I haven’t had a chance to respond to Bill McKibben’s Rolling Stone article on global warming.  After hearing all the accolades for it, I assumed he had some new argument to offer.  I was amazed to find that there was absolutely nothing there.  Essentially, he assumes his conclusion.  He takes it as a proven given that temperature sensitivity to CO2 will be high, over ten degrees F for the likely CO2 increases we will see in the next century, which puts his “proven” climate sensitivity number higher than the range even in the last IPCC report.

Duh, if climate sensitivity is 11F per doubling of CO2 or whatever, we certainly have a big problem.  Spending a few thousand words saying that is totally worthless.  The only thing that matters is new evidence helping to pin down climate sensitivity, and more specifically feedbacks to initial greenhouse warming.

Ah, but its the risk you say?  Well, first, McKibben never talks of risk, this is all absolutely going to happen.  And second, if one were to discuss risks, one would also have to put value on cheap fossil fuels.   Rich nations like ours might be able to afford a changeover to other sources, but such a mandate as he desires would essentially throw back billions of people into subsistence poverty.  He talks about monetary values of the reserves being written off, as if the only cost will be to Exxon (and who cares about Exxon), but that fuel has real value to billions of people — so much so that every time prices tick up a tad, Exxon gets hauled in front of Congress to prove its not somehow holding back production.

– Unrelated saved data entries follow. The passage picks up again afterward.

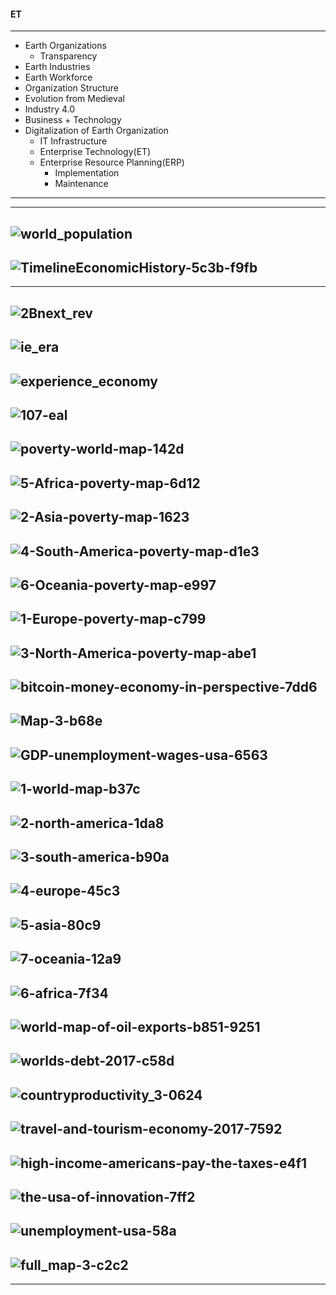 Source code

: 
#### ET

-----------------------

- Earth Organizations
  - Transparency
- Earth Industries
- Earth Workforce 
- Organization Structure
- Evolution from Medieval
- Industry 4.0
- Business + Technology
- Digitalization of Earth Organization
  - IT Infrastructure
  - Enterprise Technology(ET)
  - Enterprise Resource Planning(ERP)
    - Implementation
    - Maintenance
----------------------
-------------------
![world_population](https://github.com/gopala-kr/Quantum-Dots/blob/master/23-Future-of-ET/etres/world_population.PNG)
--------------
![TimelineEconomicHistory-5c3b-f9fb](https://cdn.howmuch.net/articles/TimelineEconomicHistory-5c3b-f9fb.jpg)
----------
------------
![2Bnext_rev](https://github.com/gopala-kr/Quantum-Dots/blob/master/23-Future-of-ET/etres/third%2Bnext_rev.PNG)
---------
![ie_era](https://github.com/gopala-kr/Quantum-Dots/blob/master/23-Future-of-ET/etres/ie_era.PNG)
------------------------
![experience_economy](https://github.com/gopala-kr/Quantum-Dots/blob/master/23-Future-of-ET/etres/experience_economy.PNG)
-----------------------------
![107-eal](https://github.com/gopala-kr/Quantum-Dots/blob/master/23-Future-of-ET/etres/107-eal.PNG)
--------
![poverty-world-map-142d](https://cdn.howmuch.net/articles/poverty-world-map-142d.jpg)
-------------------------
![5-Africa-poverty-map-6d12](https://cdn.howmuch.net/articles/5-Africa-poverty-map-6d12.jpg)
-------------------------
![2-Asia-poverty-map-1623](https://cdn.howmuch.net/articles/2-Asia-poverty-map-1623.jpg)
-------------------------
![4-South-America-poverty-map-d1e3](https://cdn.howmuch.net/articles/4-South-America-poverty-map-d1e3.jpg)
-------------------------
![6-Oceania-poverty-map-e997](https://cdn.howmuch.net/articles/6-Oceania-poverty-map-e997.jpg)
-------------------------
![1-Europe-poverty-map-c799](https://cdn.howmuch.net/articles/1-Europe-poverty-map-c799.jpg)
-------------------------
![3-North-America-poverty-map-abe1](https://cdn.howmuch.net/articles/3-North-America-poverty-map-abe1.jpg)
-------------------------
![bitcoin-money-economy-in-perspective-7dd6](https://cdn.howmuch.net/articles/bitcoin-money-economy-in-perspective-7dd6.jpg)
-------------------------
![Map-3-b68e](https://cdn.howmuch.net/articles/Map-3-b68e.jpg)
-------------------------
![GDP-unemployment-wages-usa-6563](https://cdn.howmuch.net/articles/GDP-unemployment-wages-usa-6563.jpg)
---------
![1-world-map-b37c](https://cdn.howmuch.net/articles/1-world-map-b37c.jpg)
-----------
![2-north-america-1da8](https://cdn.howmuch.net/articles/2-north-america-1da8.jpg)
-------------------------
![3-south-america-b90a](https://cdn.howmuch.net/articles/3-south-america-b90a.jpg)
-------------------------
![4-europe-45c3](https://cdn.howmuch.net/articles/4-europe-45c3.jpg)
-------------------------
![5-asia-80c9](https://cdn.howmuch.net/articles/5-asia-80c9.jpg)
-------------------------
![7-oceania-12a9](https://cdn.howmuch.net/articles/7-oceania-12a9.jpg)
-------------------------
![6-africa-7f34](https://cdn.howmuch.net/articles/6-africa-7f34.jpg)
-------------------------
![world-map-of-oil-exports-b851-9251](https://cdn.howmuch.net/articles/world-map-of-oil-exports-b851-9251.jpg)
-------------------------
![worlds-debt-2017-c58d](https://cdn.howmuch.net/content/images/1600/worlds-debt-2017-c58d.jpg)
-------------------------
![countryproductivity_3-0624](https://cdn.howmuch.net/content/images/1600/countryproductivity_3-0624.png)
-------------------------
![travel-and-tourism-economy-2017-7592](https://cdn.howmuch.net/articles/travel-and-tourism-economy-2017-7592.jpg)
-------------------------
![high-income-americans-pay-the-taxes-e4f1](https://cdn.howmuch.net/content/images/1600/high-income-americans-pay-the-taxes-e4f1.png)
-------------------------
![the-usa-of-innovation-7ff2](https://cdn.howmuch.net/content/images/1600/the-usa-of-innovation-7ff2.jpg)
--------
![unemployment-usa-58a](https://cdn.howmuch.net/content/images/1600/unemployment-usa-58a7.jpg)
---------
![full_map-3-c2c2](https://cdn.howmuch.net/content/images/1600/full_map-3-c2c2.jpg)
-------------------------
------------------------------------
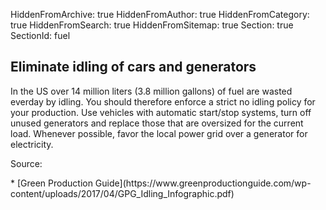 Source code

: HiddenFromArchive: true
HiddenFromAuthor: true
HiddenFromCategory: true
HiddenFromSearch: true
HiddenFromSitemap: true
Section: true
SectionId: fuel

## Eliminate idling of cars and generators

In the US over 14 million liters (3.8 million gallons) of fuel are wasted everday by idling. You should therefore enforce a strict no idling policy for your production. Use vehicles with automatic start/stop systems, turn off unused generators and replace those that are oversized for the current load. Whenever possible, favor the local power grid over a generator for electricity.

<p class="text-white-50 font-weight-light">Source:</p>
* [Green Production Guide](https://www.greenproductionguide.com/wp-content/uploads/2017/04/GPG_Idling_Infographic.pdf)
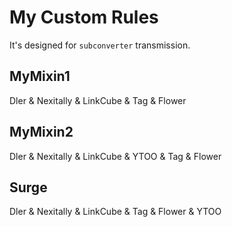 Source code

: # My Custom Rules

It's designed for `subconverter` transmission.

## MyMixin1

Dler & Nexitally & LinkCube & Tag & Flower

## MyMixin2

Dler & Nexitally & LinkCube & YTOO & Tag & Flower

## Surge

Dler & Nexitally & LinkCube & Tag & Flower & YTOO
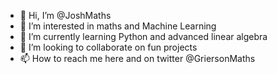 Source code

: - 👋 Hi, I’m @JoshMaths
- 👀 I’m interested in maths and Machine Learning
- 🌱 I’m currently learning Python and advanced linear algebra
- 💞️ I’m looking to collaborate on fun projects
- 📫 How to reach me here and on twitter @GriersonMaths

<!---
JoshMaths/JoshMaths is a ✨ special ✨ repository because its `README.md` (this file) appears on your GitHub profile.
You can click the Preview link to take a look at your changes.
--->

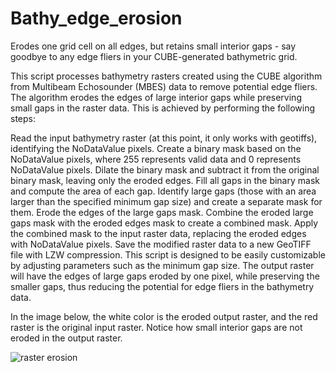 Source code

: # Bathy_edge_erosion
Erodes one grid cell on all edges, but retains small interior gaps - say goodbye to any edge fliers in your CUBE-generated bathymetric grid. 

This script processes bathymetry rasters created using the CUBE algorithm from Multibeam Echosounder (MBES) data to remove potential edge fliers. The algorithm erodes the edges of large interior gaps while preserving small gaps in the raster data. This is achieved by performing the following steps:

Read the input bathymetry raster (at this point, it only works with geotiffs), identifying the NoDataValue pixels.
Create a binary mask based on the NoDataValue pixels, where 255 represents valid data and 0 represents NoDataValue pixels.
Dilate the binary mask and subtract it from the original binary mask, leaving only the eroded edges.
Fill all gaps in the binary mask and compute the area of each gap.
Identify large gaps (those with an area larger than the specified minimum gap size) and create a separate mask for them.
Erode the edges of the large gaps mask.
Combine the eroded large gaps mask with the eroded edges mask to create a combined mask.
Apply the combined mask to the input raster data, replacing the eroded edges with NoDataValue pixels.
Save the modified raster data to a new GeoTIFF file with LZW compression.
This script is designed to be easily customizable by adjusting parameters such as the minimum gap size. The output raster will have the edges of large gaps eroded by one pixel, while preserving the smaller gaps, thus reducing the potential for edge fliers in the bathymetry data.

In the image below, the white color is the eroded output raster, and the red raster is the original input raster. Notice how small interior gaps are not eroded in the output raster.

![raster erosion](https://user-images.githubusercontent.com/76973843/227607674-3b667641-2c5a-4adf-8c07-d16e6b72affa.jpg)
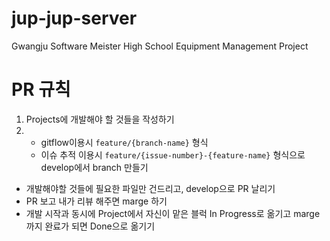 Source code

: # jup-jup-server
 Gwangju Software Meister High School Equipment Management Project

# PR 규칙
1. Projects에 개발해야 할 것들을 작성하기
2. - gitflow이용시 `feature/{branch-name}` 형식
   - 이슈 추적 이용시 `feature/{issue-number}-{feature-name}` 형식으로 develop에서 branch 만들기
- 개발해야할 것들에 필요한 파일만 건드리고, develop으로 PR 날리기
- PR 보고 내가 리뷰 해주면 marge 하기
- 개발 시작과 동시에 Project에서 자신이 맡은 블럭 In Progress로 옮기고 marge까지 완료가 되면 Done으로 옮기기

By the way, if you want to know the cost of fossil fuel reduction, consider this.  Over the last four years, three dramatic things have happened:

  • The government has poured billions into alternate fuels, from Solyndra to ethanol
  • There has been a revolution in natural gas, shifting a lot of higher carbon coal to lower carbon natural gas
  • We have had the worst economy since the great depression

And still, we are missing the Kyoto Co2 targets.  And McKibben would argue that these are not aggressive enough.  So if Obama-type green energy spending in the hundreds of billions and a near depression only reduced our CO2 output by 5 or 10%, what will it cost to reduced it by McKibben’s 80%?

If you want to understand how McKibben can sound so sure and throw around scientific-sounding facts while missing the key scientific point, I recommend this article I wrote a while back at Forbes.  I am in the process of working on a longer video based on this article.

In the mean time, I watched a lot of this video, which was recommended to me, and it is pretty good at going deeper into the pseudo-science bait-and-switch folks like McKibben are doing:

One thought on “Assuming Your Conclusions”

  1. The radiative forcing function for CO2 is logarithmic. If CO2 doubles from 400ppm to 800ppm the forcing will increase by about 50%.

    To convert this factor to kW/m2 we multiply by the climate sensitivity constant which is 5.35. Is this value derived experimentally or is it a guesstimate made in order to make the data fit the predictions?